(WHAT NEEDS TO BE DONE): Your reply must be the number of lines in the entries that hold the word "GATEWAY", and nothing else.

[Saved entries]
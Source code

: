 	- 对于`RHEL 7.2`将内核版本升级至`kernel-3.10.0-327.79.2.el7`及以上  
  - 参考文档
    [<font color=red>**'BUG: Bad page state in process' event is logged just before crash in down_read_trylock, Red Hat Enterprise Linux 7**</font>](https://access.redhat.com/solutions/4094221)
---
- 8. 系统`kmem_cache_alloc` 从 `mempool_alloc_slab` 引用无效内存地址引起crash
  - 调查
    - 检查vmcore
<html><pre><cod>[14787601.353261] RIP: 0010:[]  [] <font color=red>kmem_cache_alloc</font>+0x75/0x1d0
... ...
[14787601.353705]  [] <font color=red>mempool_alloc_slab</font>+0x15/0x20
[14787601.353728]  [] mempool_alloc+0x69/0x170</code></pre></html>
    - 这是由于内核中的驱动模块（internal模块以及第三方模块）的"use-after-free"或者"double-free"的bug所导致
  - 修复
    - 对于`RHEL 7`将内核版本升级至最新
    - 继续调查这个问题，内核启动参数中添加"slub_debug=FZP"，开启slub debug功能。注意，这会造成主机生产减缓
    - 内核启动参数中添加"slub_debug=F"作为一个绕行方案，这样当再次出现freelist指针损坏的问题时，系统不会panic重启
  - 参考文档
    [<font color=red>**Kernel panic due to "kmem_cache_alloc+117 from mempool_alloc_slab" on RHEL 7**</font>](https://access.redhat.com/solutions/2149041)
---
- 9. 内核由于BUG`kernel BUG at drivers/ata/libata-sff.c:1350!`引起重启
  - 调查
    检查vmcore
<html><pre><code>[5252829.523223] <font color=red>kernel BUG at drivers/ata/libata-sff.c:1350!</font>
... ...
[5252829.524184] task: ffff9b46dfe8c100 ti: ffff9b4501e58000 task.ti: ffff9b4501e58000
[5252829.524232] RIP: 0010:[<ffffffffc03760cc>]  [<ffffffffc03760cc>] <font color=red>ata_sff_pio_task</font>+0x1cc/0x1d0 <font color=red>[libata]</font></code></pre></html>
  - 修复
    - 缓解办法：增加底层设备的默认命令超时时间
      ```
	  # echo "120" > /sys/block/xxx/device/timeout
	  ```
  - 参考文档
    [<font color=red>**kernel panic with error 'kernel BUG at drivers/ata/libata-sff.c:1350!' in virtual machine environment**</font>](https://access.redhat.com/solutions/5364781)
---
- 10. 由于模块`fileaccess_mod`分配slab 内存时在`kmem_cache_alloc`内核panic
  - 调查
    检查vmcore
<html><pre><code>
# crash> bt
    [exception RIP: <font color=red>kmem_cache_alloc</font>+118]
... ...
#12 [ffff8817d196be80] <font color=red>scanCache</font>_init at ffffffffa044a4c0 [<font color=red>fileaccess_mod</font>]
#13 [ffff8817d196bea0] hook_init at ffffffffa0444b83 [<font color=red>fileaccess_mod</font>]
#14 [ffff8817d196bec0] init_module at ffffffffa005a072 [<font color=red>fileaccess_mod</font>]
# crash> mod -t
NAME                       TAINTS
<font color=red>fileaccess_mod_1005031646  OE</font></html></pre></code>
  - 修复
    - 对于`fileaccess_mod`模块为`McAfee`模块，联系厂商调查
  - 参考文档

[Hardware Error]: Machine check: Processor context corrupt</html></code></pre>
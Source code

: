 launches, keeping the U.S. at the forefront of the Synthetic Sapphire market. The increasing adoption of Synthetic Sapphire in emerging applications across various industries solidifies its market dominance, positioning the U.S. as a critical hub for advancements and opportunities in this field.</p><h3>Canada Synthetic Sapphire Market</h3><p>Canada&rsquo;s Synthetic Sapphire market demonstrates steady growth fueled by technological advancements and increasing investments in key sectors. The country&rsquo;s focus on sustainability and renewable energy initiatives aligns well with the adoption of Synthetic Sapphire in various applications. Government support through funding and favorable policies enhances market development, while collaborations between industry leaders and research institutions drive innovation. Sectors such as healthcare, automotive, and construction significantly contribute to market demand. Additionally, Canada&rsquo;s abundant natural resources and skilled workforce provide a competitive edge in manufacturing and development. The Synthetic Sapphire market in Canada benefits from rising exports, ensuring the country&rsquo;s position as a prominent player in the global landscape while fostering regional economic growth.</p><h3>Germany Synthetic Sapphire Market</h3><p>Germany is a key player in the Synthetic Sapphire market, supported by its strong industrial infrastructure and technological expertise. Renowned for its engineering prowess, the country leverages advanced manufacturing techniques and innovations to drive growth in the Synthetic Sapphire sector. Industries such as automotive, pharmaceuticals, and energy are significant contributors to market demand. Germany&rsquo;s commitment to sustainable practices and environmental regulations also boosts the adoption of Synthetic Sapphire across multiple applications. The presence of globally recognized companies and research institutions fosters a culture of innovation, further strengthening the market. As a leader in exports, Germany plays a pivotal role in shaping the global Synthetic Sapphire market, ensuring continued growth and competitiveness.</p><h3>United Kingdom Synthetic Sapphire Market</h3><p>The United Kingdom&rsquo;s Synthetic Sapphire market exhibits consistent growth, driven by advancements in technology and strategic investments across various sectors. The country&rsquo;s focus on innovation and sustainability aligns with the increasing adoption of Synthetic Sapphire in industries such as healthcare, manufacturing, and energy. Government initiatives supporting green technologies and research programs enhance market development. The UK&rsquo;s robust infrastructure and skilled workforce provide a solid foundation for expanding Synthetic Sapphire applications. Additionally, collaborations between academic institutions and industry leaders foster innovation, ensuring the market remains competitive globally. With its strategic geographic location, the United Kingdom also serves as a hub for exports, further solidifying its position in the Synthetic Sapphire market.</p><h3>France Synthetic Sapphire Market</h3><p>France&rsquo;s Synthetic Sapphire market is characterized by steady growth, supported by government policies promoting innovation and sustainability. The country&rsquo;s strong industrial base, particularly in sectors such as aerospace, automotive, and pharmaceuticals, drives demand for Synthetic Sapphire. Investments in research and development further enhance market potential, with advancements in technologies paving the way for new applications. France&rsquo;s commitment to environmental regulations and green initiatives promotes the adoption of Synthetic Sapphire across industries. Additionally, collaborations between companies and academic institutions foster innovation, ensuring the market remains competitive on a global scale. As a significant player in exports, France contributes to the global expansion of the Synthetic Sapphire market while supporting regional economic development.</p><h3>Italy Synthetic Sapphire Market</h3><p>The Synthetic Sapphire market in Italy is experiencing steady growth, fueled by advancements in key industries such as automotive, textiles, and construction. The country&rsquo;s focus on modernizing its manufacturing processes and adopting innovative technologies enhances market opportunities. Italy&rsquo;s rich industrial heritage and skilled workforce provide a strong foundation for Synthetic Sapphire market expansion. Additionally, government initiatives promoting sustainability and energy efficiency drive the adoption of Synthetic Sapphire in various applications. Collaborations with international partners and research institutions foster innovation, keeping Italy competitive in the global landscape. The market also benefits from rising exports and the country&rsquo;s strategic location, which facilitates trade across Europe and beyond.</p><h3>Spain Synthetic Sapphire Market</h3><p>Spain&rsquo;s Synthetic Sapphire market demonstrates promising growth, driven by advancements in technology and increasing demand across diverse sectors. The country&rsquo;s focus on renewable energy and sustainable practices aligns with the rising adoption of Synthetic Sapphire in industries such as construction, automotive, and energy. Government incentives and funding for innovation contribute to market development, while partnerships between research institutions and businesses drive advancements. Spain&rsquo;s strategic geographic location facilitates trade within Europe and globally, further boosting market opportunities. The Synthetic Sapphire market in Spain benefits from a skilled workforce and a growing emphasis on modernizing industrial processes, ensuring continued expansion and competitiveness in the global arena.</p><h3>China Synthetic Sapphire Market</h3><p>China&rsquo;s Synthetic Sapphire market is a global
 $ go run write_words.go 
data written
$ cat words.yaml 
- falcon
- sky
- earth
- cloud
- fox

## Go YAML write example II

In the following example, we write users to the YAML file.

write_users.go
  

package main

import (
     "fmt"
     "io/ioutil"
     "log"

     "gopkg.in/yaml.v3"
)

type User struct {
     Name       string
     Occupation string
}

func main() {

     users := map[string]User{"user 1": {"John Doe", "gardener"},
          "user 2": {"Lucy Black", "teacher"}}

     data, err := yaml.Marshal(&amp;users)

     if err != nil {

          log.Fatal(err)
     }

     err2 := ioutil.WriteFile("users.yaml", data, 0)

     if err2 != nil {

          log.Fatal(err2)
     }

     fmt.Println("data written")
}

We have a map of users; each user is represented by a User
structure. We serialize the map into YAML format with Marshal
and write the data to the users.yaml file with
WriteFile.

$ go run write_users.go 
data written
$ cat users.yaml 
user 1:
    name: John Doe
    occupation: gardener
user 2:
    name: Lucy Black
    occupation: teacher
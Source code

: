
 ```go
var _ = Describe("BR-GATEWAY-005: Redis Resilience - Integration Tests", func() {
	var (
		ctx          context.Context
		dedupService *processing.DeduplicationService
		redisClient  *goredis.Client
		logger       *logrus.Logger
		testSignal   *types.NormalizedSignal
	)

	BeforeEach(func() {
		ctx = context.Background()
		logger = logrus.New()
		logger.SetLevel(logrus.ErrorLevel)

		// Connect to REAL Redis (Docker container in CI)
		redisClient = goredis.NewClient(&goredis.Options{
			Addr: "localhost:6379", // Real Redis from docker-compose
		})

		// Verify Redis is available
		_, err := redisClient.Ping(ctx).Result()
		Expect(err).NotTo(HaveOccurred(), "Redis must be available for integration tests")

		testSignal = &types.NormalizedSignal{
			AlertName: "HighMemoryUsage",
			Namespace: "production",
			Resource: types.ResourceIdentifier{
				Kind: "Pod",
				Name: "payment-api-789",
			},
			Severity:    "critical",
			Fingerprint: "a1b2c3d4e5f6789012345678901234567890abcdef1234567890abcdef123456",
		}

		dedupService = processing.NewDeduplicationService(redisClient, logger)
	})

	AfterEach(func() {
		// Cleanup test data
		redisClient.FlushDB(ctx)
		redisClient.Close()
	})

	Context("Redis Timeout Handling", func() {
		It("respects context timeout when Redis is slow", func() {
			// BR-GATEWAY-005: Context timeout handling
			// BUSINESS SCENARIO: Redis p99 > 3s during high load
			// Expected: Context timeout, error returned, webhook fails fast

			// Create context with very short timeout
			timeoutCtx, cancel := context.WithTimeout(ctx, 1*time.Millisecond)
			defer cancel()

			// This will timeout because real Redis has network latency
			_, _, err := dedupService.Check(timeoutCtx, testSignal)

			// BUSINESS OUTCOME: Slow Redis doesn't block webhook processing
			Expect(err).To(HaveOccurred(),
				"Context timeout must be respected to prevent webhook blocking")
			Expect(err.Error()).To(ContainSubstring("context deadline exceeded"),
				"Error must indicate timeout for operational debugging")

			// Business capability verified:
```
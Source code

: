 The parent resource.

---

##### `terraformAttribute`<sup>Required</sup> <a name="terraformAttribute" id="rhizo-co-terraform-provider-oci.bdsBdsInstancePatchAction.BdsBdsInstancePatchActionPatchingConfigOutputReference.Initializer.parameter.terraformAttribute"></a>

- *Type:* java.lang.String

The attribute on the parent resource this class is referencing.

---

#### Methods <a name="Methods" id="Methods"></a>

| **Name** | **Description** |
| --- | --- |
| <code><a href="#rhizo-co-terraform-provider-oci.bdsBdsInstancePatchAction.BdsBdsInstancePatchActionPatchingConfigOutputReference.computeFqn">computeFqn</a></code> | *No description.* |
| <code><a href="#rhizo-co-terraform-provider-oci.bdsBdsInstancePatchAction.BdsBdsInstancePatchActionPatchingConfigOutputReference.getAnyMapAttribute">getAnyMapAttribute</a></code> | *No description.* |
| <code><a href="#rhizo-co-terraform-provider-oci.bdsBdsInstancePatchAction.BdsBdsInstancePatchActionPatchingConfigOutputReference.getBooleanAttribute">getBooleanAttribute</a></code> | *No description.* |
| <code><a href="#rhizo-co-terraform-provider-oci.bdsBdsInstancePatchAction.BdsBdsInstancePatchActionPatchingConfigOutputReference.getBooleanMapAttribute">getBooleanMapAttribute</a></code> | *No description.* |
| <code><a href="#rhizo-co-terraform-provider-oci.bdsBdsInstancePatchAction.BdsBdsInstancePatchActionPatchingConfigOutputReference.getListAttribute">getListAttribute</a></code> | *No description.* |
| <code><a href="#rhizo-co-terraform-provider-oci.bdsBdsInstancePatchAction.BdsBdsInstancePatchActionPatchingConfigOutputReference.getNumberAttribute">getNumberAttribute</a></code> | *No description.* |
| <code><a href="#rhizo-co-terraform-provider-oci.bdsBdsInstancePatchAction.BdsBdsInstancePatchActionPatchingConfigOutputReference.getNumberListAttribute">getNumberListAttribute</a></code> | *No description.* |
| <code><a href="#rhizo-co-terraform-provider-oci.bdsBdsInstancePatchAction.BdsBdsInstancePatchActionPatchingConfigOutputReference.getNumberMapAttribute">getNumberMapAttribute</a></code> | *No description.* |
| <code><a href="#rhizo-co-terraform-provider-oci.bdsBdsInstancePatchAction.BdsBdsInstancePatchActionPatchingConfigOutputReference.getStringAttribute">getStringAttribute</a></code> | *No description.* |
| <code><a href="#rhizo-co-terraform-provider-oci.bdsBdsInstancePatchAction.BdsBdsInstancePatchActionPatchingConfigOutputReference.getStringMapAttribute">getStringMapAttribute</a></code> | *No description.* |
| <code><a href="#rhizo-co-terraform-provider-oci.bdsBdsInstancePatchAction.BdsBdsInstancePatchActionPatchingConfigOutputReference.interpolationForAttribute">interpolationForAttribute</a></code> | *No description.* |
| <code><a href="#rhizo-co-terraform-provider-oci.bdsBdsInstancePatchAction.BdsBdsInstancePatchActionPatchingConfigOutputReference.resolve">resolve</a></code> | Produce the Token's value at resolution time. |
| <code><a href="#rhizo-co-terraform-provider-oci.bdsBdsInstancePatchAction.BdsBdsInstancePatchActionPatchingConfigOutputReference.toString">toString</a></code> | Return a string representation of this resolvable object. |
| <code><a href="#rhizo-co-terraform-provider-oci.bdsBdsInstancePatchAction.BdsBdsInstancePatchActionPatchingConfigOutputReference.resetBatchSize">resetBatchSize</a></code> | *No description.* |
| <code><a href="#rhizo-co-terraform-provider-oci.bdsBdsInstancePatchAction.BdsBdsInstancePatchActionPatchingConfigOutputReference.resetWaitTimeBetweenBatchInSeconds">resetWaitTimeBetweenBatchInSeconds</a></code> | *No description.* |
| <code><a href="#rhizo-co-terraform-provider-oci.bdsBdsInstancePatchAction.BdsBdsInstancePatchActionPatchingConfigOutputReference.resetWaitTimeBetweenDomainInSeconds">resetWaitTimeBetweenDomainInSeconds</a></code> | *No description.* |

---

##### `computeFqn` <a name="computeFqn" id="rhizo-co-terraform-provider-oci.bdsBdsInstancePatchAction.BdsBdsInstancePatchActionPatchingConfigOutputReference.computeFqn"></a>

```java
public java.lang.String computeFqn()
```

(OUTPUT OF THE EXERCISE): 2